Aim of the task: Your response should consist solely of the lines from the one containing "molto valida potrebbe" through the end of the data, copied exactly.

Given entries: Begin

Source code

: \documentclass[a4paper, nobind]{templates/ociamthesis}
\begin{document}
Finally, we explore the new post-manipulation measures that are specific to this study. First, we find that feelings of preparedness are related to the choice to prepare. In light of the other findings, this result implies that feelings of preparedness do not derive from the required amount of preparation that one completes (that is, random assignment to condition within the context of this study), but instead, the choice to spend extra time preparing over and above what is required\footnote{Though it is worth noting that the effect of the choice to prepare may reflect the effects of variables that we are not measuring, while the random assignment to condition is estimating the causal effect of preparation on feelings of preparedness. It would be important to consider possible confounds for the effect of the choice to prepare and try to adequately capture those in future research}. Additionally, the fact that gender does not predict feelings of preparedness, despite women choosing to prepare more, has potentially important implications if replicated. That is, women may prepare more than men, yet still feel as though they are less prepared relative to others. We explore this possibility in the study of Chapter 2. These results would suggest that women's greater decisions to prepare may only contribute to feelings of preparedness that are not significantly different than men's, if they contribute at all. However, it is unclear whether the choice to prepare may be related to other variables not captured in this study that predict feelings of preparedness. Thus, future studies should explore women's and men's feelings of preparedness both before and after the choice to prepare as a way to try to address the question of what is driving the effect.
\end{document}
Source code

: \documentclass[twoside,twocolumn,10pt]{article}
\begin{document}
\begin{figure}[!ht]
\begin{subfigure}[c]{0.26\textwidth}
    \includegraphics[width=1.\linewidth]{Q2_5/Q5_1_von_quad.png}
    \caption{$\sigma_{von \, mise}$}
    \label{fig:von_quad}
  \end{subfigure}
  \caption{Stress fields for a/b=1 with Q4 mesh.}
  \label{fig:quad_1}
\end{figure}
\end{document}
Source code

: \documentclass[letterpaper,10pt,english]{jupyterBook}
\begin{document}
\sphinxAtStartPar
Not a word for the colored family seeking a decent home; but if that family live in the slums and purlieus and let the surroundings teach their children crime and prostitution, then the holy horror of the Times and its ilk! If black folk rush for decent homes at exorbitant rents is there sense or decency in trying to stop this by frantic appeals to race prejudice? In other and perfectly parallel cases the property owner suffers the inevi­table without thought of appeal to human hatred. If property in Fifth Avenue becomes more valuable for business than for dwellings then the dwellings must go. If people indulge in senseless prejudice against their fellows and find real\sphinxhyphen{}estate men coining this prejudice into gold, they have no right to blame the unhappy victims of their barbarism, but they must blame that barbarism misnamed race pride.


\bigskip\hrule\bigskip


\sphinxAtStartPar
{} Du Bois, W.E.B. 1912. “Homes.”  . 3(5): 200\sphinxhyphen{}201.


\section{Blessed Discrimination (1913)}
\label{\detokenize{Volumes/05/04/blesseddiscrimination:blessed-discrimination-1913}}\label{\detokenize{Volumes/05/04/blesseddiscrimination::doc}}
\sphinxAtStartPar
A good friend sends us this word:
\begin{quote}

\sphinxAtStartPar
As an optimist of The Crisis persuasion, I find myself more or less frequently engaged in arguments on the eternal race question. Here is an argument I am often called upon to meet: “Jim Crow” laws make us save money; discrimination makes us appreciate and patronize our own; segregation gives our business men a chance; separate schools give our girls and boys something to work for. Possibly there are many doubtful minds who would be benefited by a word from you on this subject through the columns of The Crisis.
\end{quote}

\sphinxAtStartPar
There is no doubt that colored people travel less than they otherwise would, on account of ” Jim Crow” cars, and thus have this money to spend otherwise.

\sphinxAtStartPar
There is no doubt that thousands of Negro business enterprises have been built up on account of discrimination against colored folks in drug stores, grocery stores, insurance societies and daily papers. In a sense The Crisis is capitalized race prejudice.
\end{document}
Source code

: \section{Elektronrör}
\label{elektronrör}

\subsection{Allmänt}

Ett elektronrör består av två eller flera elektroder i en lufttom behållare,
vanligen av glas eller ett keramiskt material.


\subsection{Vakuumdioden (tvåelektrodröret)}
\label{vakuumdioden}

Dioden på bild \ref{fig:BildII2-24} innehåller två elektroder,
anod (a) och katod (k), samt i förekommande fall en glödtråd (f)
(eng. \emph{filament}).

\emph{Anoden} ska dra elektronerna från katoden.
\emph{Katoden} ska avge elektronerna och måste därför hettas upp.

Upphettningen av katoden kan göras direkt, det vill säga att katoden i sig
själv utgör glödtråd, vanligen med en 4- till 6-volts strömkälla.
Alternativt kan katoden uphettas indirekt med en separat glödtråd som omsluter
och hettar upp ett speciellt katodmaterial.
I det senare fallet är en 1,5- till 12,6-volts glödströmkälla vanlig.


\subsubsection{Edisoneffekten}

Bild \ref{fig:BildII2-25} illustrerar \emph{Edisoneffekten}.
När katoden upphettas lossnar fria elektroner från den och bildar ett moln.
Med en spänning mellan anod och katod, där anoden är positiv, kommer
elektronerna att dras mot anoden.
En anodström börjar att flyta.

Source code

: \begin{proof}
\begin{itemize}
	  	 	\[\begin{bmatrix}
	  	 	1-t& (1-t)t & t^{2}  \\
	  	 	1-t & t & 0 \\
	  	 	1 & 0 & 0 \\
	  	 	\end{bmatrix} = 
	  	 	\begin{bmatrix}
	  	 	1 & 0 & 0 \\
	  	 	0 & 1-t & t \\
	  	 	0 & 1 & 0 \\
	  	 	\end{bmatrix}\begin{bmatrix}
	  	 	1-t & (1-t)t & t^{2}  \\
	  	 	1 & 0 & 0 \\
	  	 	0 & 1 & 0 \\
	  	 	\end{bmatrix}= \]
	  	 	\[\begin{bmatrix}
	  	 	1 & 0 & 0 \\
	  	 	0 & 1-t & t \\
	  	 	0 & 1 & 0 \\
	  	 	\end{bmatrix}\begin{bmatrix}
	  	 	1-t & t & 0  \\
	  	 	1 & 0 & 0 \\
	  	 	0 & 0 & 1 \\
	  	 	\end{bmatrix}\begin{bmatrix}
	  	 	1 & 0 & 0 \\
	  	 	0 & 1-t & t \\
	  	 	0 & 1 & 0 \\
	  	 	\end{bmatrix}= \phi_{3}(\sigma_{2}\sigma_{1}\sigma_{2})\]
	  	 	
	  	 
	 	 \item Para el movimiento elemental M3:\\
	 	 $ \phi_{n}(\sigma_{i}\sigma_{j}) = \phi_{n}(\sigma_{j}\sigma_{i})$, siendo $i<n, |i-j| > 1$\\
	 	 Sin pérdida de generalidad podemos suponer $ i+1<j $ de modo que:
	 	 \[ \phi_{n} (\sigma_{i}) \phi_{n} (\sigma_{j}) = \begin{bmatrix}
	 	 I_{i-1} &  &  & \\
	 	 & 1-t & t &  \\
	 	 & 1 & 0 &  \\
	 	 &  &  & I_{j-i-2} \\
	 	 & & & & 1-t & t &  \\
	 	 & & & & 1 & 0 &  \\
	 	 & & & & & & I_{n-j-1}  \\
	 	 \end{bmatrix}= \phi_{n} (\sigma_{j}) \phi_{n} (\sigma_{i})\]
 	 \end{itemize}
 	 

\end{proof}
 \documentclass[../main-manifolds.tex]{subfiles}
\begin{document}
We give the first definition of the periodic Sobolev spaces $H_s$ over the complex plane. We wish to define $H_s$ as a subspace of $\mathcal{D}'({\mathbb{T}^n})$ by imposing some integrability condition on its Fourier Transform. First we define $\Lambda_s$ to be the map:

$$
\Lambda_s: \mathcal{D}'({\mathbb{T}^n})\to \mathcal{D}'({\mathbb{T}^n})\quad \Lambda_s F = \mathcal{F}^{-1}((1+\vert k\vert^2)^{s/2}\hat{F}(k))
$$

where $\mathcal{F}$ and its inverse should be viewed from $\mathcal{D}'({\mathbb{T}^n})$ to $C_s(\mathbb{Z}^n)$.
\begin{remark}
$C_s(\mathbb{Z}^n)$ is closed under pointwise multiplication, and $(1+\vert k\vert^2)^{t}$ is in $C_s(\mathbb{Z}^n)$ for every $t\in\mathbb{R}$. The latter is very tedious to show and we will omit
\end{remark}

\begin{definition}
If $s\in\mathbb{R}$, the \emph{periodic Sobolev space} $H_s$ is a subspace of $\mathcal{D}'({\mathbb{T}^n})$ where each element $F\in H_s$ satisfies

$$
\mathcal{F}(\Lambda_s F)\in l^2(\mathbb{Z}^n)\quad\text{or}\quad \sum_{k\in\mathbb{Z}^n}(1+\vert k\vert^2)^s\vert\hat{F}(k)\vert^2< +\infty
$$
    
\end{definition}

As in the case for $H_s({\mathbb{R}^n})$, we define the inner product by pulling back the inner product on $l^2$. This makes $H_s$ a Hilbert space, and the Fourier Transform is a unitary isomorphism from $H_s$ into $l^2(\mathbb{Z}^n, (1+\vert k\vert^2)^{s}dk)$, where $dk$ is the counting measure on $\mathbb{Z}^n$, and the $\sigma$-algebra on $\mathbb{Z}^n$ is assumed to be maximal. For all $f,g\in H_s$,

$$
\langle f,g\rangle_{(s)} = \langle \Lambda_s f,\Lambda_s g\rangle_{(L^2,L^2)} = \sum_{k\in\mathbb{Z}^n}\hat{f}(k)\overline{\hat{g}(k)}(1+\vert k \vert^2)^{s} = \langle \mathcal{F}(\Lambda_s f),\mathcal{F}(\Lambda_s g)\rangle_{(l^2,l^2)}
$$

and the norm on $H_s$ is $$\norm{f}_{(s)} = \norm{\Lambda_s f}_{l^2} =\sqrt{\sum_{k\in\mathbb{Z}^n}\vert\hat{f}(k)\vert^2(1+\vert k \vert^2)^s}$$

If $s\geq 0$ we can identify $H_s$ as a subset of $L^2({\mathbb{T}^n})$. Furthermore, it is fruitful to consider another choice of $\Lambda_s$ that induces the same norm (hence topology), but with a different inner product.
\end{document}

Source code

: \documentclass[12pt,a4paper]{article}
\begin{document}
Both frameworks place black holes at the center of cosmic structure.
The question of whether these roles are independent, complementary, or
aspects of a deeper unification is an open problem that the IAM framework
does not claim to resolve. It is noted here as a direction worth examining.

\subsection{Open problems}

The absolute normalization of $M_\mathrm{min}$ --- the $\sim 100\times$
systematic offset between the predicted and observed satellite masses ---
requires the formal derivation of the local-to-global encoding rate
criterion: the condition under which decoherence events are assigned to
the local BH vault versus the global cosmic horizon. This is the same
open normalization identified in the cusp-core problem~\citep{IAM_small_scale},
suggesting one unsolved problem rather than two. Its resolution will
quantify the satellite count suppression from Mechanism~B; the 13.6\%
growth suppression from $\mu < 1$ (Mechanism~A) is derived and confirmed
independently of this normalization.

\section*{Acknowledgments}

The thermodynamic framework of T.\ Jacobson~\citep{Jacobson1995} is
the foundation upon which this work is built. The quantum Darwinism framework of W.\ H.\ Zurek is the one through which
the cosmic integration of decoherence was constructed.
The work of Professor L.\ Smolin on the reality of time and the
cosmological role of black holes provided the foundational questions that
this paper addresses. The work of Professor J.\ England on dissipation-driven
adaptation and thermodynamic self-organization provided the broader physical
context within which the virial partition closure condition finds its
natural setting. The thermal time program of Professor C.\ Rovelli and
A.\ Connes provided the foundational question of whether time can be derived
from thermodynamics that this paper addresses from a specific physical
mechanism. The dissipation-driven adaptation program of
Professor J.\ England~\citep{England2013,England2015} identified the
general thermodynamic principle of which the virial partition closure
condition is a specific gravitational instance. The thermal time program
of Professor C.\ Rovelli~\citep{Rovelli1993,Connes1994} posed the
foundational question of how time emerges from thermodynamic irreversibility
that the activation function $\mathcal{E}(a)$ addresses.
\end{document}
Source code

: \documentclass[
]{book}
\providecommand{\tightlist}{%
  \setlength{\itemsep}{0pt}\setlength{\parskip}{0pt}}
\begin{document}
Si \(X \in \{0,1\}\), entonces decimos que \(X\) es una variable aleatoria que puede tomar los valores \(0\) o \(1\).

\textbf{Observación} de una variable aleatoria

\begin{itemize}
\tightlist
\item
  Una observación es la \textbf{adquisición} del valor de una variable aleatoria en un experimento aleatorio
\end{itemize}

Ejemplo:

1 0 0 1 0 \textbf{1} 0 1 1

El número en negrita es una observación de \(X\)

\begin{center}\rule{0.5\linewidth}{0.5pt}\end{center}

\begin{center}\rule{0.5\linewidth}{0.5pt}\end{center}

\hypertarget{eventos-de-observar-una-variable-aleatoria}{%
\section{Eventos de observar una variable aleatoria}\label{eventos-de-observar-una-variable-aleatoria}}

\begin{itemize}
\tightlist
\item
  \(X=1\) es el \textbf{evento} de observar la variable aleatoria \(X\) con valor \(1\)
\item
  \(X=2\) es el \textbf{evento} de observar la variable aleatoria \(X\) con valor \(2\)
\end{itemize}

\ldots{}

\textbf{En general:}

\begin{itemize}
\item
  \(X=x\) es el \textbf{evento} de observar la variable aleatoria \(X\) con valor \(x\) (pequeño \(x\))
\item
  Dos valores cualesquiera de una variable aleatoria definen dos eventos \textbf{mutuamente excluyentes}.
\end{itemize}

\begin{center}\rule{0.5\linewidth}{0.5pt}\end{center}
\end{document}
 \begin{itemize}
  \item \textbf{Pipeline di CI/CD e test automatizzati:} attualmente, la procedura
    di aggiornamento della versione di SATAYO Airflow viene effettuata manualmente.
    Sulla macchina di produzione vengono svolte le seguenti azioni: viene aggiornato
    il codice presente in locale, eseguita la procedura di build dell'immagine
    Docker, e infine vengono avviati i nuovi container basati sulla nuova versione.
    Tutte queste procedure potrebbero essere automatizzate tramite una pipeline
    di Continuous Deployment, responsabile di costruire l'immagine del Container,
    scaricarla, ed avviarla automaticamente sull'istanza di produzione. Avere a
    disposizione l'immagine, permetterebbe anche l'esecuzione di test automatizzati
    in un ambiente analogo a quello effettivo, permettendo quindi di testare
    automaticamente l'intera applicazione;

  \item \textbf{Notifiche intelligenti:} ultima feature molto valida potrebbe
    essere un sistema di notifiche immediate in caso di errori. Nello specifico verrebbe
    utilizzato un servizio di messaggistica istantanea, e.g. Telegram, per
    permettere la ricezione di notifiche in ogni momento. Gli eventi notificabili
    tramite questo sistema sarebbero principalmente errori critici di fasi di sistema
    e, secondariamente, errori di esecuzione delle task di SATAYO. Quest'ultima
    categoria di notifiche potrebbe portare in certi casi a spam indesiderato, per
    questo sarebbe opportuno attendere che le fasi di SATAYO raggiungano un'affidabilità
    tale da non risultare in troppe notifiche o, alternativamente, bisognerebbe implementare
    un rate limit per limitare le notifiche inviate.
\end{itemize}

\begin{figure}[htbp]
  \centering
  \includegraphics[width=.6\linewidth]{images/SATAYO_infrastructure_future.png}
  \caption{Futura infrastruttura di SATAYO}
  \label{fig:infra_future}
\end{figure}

Given entries: End

Answer to the problem:
  \item \textbf{Notifiche intelligenti:} ultima feature molto valida potrebbe
    essere un sistema di notifiche immediate in caso di errori. Nello specifico verrebbe
    utilizzato un servizio di messaggistica istantanea, e.g. Telegram, per
    permettere la ricezione di notifiche in ogni momento. Gli eventi notificabili
    tramite questo sistema sarebbero principalmente errori critici di fasi di sistema
    e, secondariamente, errori di esecuzione delle task di SATAYO. Quest'ultima
    categoria di notifiche potrebbe portare in certi casi a spam indesiderato, per
    questo sarebbe opportuno attendere che le fasi di SATAYO raggiungano un'affidabilità
    tale da non risultare in troppe notifiche o, alternativamente, bisognerebbe implementare
    un rate limit per limitare le notifiche inviate.
\end{itemize}

\begin{figure}[htbp]
  \centering
  \includegraphics[width=.6\linewidth]{images/SATAYO_infrastructure_future.png}
  \caption{Futura infrastruttura di SATAYO}
  \label{fig:infra_future}
\end{figure}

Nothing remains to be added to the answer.